WHAT IS BEING ASKED -> Work through the data below and give the number of lines holding the word "small", without any other text.

(Source texts of formatted documents)

*****

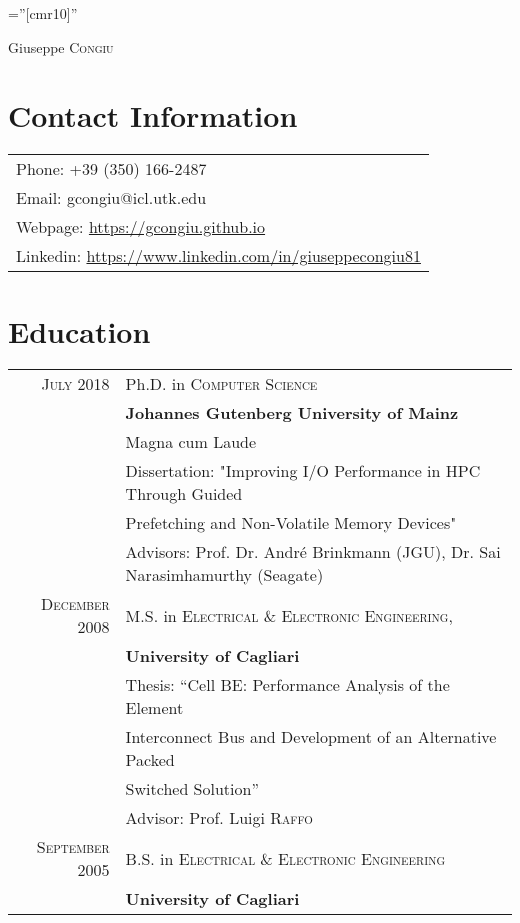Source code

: \documentclass[a4paper,10pt]{article}
\begin{document}
\pagestyle{empty} %

\font\fb=''[cmr10]'' %

\par{\centering
	{\Huge Giuseppe \textsc{Congiu}
}\bigskip\par}

\section{Contact Information}

\begin{tabular}{l}
    Phone: +39 (350) 166-2487 \\
    Email: gcongiu@icl.utk.edu \\
    Webpage: \url{https://gcongiu.github.io} \\
    Linkedin: \url{https://www.linkedin.com/in/giuseppecongiu81}
\end{tabular}

\section{Education}
\begin{tabular}{rp{11cm}}
\textsc{July 2018} & Ph.D. in \textsc{Computer Science}\\
          & \textbf{Johannes Gutenberg University of Mainz} \\
          & Magna cum Laude \\
          & Dissertation: "Improving I/O Performance in HPC Through Guided\\
          & Prefetching and Non-Volatile Memory Devices"\\
          & \small Advisors: Prof. Dr. Andr\'e Brinkmann (JGU), Dr. Sai Narasimhamurthy (Seagate)\\

\textsc{December} 2008 & M.S. in \textsc{Electrical \& Electronic Engineering}, \\
              & \textbf{University of Cagliari}\\
              & Thesis: ``Cell BE: Performance Analysis of the Element\\
              & Interconnect Bus and Development of an Alternative Packed\\
              & Switched Solution'' \\
              & \small Advisor: Prof. Luigi \textsc{Raffo}\\

\textsc{September} 2005 & B.S. in \textsc{Electrical \& Electronic Engineering} \\
               & \textbf{University of Cagliari}\\
\end{tabular}
\end{document}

*****

THE COMPLETED TASK -> 2